(Dataset entries)
········

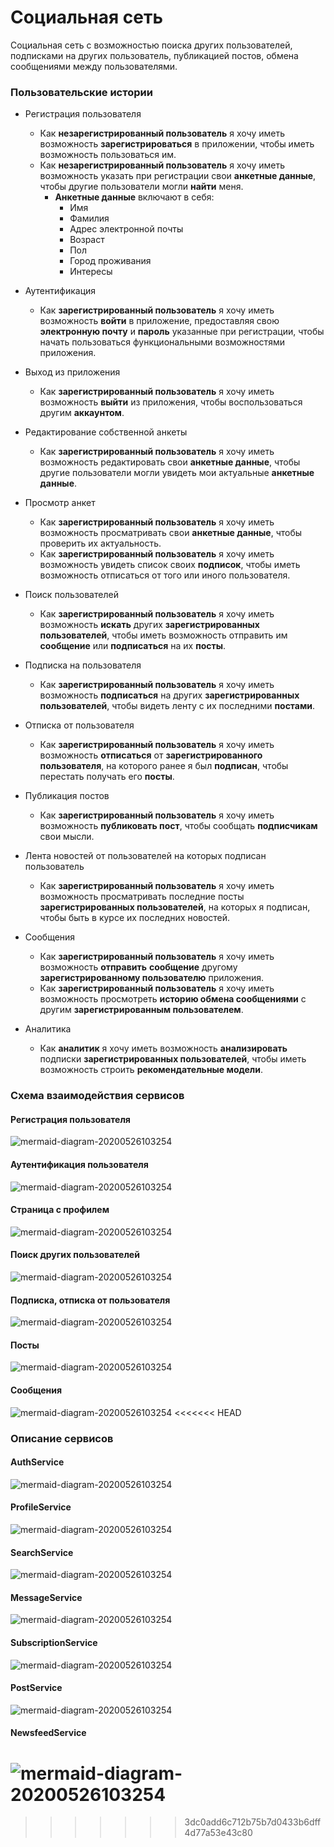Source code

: # Cоциальная сеть

Социальная сеть с возможностью поиска других пользователей, подписками на других пользователь, публикацией постов, обмена сообщениями между пользователями.

### Пользовательские истории

* Регистрация пользователя
  * Как **незарегистрированный пользователь** я хочу иметь возможность **зарегистрироваться** в приложении, чтобы иметь возможность пользоваться им.
  * Как **незарегистрированный пользователь** я хочу иметь возможность указать при регистрации свои **анкетные данные**, чтобы другие пользователи могли **найти** меня.
    * **Анкетные данные** включают в себя: 
      * Имя
      * Фамилия
      * Адрес электронной почты
      * Возраст
      * Пол
      * Город проживания
      * Интересы
  
* Аутентификация
  * Как **зарегистрированный пользователь** я хочу иметь возможность **войти** в приложение, предоставляя свою **электронную почту** и **пароль** указанные при регистрации, чтобы начать пользоваться функциональными возможностями приложения.

* Выход из приложения
  * Как **зарегистрированный пользователь** я хочу иметь возможность **выйти** из приложения, чтобы воспользоваться другим **аккаунтом**.

* Редактирование собственной анкеты
  * Как **зарегистрированный пользователь** я хочу иметь возможность редактировать свои **анкетные данные**, чтобы другие пользователи могли увидеть мои актуальные **анкетные данные**.

* Просмотр анкет
  * Как **зарегистрированный пользователь** я хочу иметь возможность просматривать свои **анкетные данные**, чтобы проверить их актуальность.
  * Как **зарегистрированный пользователь** я хочу иметь возможность увидеть список своих **подписок**, чтобы иметь возможность отписаться от того или иного пользователя.

* Поиск пользователей
  * Как **зарегистрированный пользователь** я хочу иметь возможность **искать** других **зарегистрированных пользователей**, чтобы иметь возможность отправить им **сообщение** или **подписаться** на их **посты**.

* Подписка на пользователя
  * Как **зарегистрированный пользователь** я хочу иметь возможность **подписаться** на других **зарегистрированных пользователей**, чтобы видеть ленту с их последними **постами**.

* Отписка от пользователя
  * Как **зарегистрированный пользователь** я хочу иметь возможность **отписаться** от **зарегистрированного пользователя**, на которого ранее я был **подписан**, чтобы перестать получать его **посты**.

* Публикация постов
  * Как **зарегистрированный пользователь** я хочу иметь возможность **публиковать пост**, чтобы сообщать **подписчикам** свои мысли.

* Лента новостей от пользователей на которых подписан пользователь
  * Как **зарегистрированный пользователь** я хочу иметь возможность просматривать последние посты **зарегистрированных пользователей**, на которых я подписан, чтобы быть в курсе их последних новостей.

* Сообщения
  * Как **зарегистрированный пользователь** я хочу иметь возможность **отправить** **сообщение** другому **зарегистрированному пользователю** приложения.
  * Как **зарегистрированный пользователь** я хочу иметь возможность просмотреть **историю обмена сообщениями** с другим **зарегистрированным пользователем**.
  
* Аналитика
  * Как **аналитик** я хочу иметь возможность **анализировать** подписки **зарегистрированных пользователей**, чтобы иметь возможность строить **рекомендательные модели**.

### Схема взаимодействия сервисов

#### Регистрация пользователя

![mermaid-diagram-20200526103254](README.assets/registration.png)

#### Аутентификация пользователя

![mermaid-diagram-20200526103254](README.assets/auth.png)

#### Страница с профилем

![mermaid-diagram-20200526103254](README.assets/profile-page.png)

#### Поиск других пользователей

![mermaid-diagram-20200526103254](README.assets/search.png)

#### Подписка, отписка от пользователя

![mermaid-diagram-20200526103254](README.assets/subscriptions.png)

#### Посты

![mermaid-diagram-20200526103254](README.assets/posts.png)

#### Сообщения

![mermaid-diagram-20200526103254](README.assets/messages.png)
<<<<<<< HEAD


### Описание сервисов

#### AuthService

![mermaid-diagram-20200526103254](cards/authservicecard.png)

#### ProfileService

![mermaid-diagram-20200526103254](cards/profileservicecard.png)

#### SearchService

![mermaid-diagram-20200526103254](cards/searchservicecard.png)

#### MessageService

![mermaid-diagram-20200526103254](cards/messageservicecard.png)

#### SubscriptionService

![mermaid-diagram-20200526103254](cards/subscriptionservicecard.png)

#### PostService

![mermaid-diagram-20200526103254](cards/postservicecard.png)

#### NewsfeedService

![mermaid-diagram-20200526103254](cards/newsfeedservicecard.png)
=======
>>>>>>> 3dc0add6c712b75b7d0433b6dff4d77a53e43c80
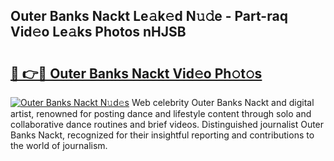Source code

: ## Outer Banks Nackt Le𝚊k𝚎d N𝚞𝚍e - Part-raq Vid𝚎o Le𝚊ks Photos nHJSB

# <h2><a href="http://fb2cxq5.evod.top/?m=Outer+Banks+Nackt">🔗 👉🔴 Outer Banks Nackt Vid𝚎o Ph𝚘t𝚘s</a></h2>

[![Outer Banks Nackt N𝚞d𝚎s](https://i.imgur.com/8V9OHl7.gif)](http://fb2cxq5.evod.top/?m=Outer+Banks+Nackt)
Web celebrity Outer Banks Nackt and digital artist, renowned for posting dance and lifestyle content through solo and collaborative dance routines and brief videos. Distinguished journalist Outer Banks Nackt, recognized for their insightful reporting and contributions to the world of journalism.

········

§ **Try it**: What is needed is every entry above, repeated exactly, with the pictures dropped.

§ **Exercise solution**:
Source code

: # Cоциальная сеть

Социальная сеть с возможностью поиска других пользователей, подписками на других пользователь, публикацией постов, обмена сообщениями между пользователями.

### Пользовательские истории

* Регистрация пользователя
  * Как **незарегистрированный пользователь** я хочу иметь возможность **зарегистрироваться** в приложении, чтобы иметь возможность пользоваться им.
  * Как **незарегистрированный пользователь** я хочу иметь возможность указать при регистрации свои **анкетные данные**, чтобы другие пользователи могли **найти** меня.
    * **Анкетные данные** включают в себя: 
      * Имя
      * Фамилия
      * Адрес электронной почты
      * Возраст
      * Пол
      * Город проживания
      * Интересы
  
* Аутентификация
  * Как **зарегистрированный пользователь** я хочу иметь возможность **войти** в приложение, предоставляя свою **электронную почту** и **пароль** указанные при регистрации, чтобы начать пользоваться функциональными возможностями приложения.

* Выход из приложения
  * Как **зарегистрированный пользователь** я хочу иметь возможность **выйти** из приложения, чтобы воспользоваться другим **аккаунтом**.

* Редактирование собственной анкеты
  * Как **зарегистрированный пользователь** я хочу иметь возможность редактировать свои **анкетные данные**, чтобы другие пользователи могли увидеть мои актуальные **анкетные данные**.

* Просмотр анкет
  * Как **зарегистрированный пользователь** я хочу иметь возможность просматривать свои **анкетные данные**, чтобы проверить их актуальность.
  * Как **зарегистрированный пользователь** я хочу иметь возможность увидеть список своих **подписок**, чтобы иметь возможность отписаться от того или иного пользователя.

* Поиск пользователей
  * Как **зарегистрированный пользователь** я хочу иметь возможность **искать** других **зарегистрированных пользователей**, чтобы иметь возможность отправить им **сообщение** или **подписаться** на их **посты**.

* Подписка на пользователя
  * Как **зарегистрированный пользователь** я хочу иметь возможность **подписаться** на других **зарегистрированных пользователей**, чтобы видеть ленту с их последними **постами**.

* Отписка от пользователя
  * Как **зарегистрированный пользователь** я хочу иметь возможность **отписаться** от **зарегистрированного пользователя**, на которого ранее я был **подписан**, чтобы перестать получать его **посты**.

* Публикация постов
  * Как **зарегистрированный пользователь** я хочу иметь возможность **публиковать пост**, чтобы сообщать **подписчикам** свои мысли.

* Лента новостей от пользователей на которых подписан пользователь
  * Как **зарегистрированный пользователь** я хочу иметь возможность просматривать последние посты **зарегистрированных пользователей**, на которых я подписан, чтобы быть в курсе их последних новостей.

* Сообщения
  * Как **зарегистрированный пользователь** я хочу иметь возможность **отправить** **сообщение** другому **зарегистрированному пользователю** приложения.
  * Как **зарегистрированный пользователь** я хочу иметь возможность просмотреть **историю обмена сообщениями** с другим **зарегистрированным пользователем**.
  
* Аналитика
  * Как **аналитик** я хочу иметь возможность **анализировать** подписки **зарегистрированных пользователей**, чтобы иметь возможность строить **рекомендательные модели**.

### Схема взаимодействия сервисов

#### Регистрация пользователя

![mermaid-diagram-20200526103254](README.assets/registration.png)

#### Аутентификация пользователя

![mermaid-diagram-20200526103254](README.assets/auth.png)

#### Страница с профилем

![mermaid-diagram-20200526103254](README.assets/profile-page.png)

#### Поиск других пользователей

![mermaid-diagram-20200526103254](README.assets/search.png)

#### Подписка, отписка от пользователя

![mermaid-diagram-20200526103254](README.assets/subscriptions.png)

#### Посты

![mermaid-diagram-20200526103254](README.assets/posts.png)

#### Сообщения

![mermaid-diagram-20200526103254](README.assets/messages.png)
<<<<<<< HEAD


### Описание сервисов

#### AuthService

![mermaid-diagram-20200526103254](cards/authservicecard.png)

#### ProfileService

![mermaid-diagram-20200526103254](cards/profileservicecard.png)

#### SearchService

![mermaid-diagram-20200526103254](cards/searchservicecard.png)

#### MessageService

![mermaid-diagram-20200526103254](cards/messageservicecard.png)

#### SubscriptionService

![mermaid-diagram-20200526103254](cards/subscriptionservicecard.png)

#### PostService

![mermaid-diagram-20200526103254](cards/postservicecard.png)

#### NewsfeedService

![mermaid-diagram-20200526103254](cards/newsfeedservicecard.png)
=======
>>>>>>> 3dc0add6c712b75b7d0433b6dff4d77a53e43c80
Source code

: ## Outer Banks Nackt Le𝚊k𝚎d N𝚞𝚍e - Part-raq Vid𝚎o Le𝚊ks Photos nHJSB

# <h2><a href="http://fb2cxq5.evod.top/?m=Outer+Banks+Nackt">🔗 👉🔴 Outer Banks Nackt Vid𝚎o Ph𝚘t𝚘s</a></h2>

[![Outer Banks Nackt N𝚞d𝚎s](https://i.imgur.com/8V9OHl7.gif)](http://fb2cxq5.evod.top/?m=Outer+Banks+Nackt)
Web celebrity Outer Banks Nackt and digital artist, renowned for posting dance and lifestyle content through solo and collaborative dance routines and brief videos. Distinguished journalist Outer Banks Nackt, recognized for their insightful reporting and contributions to the world of journalism.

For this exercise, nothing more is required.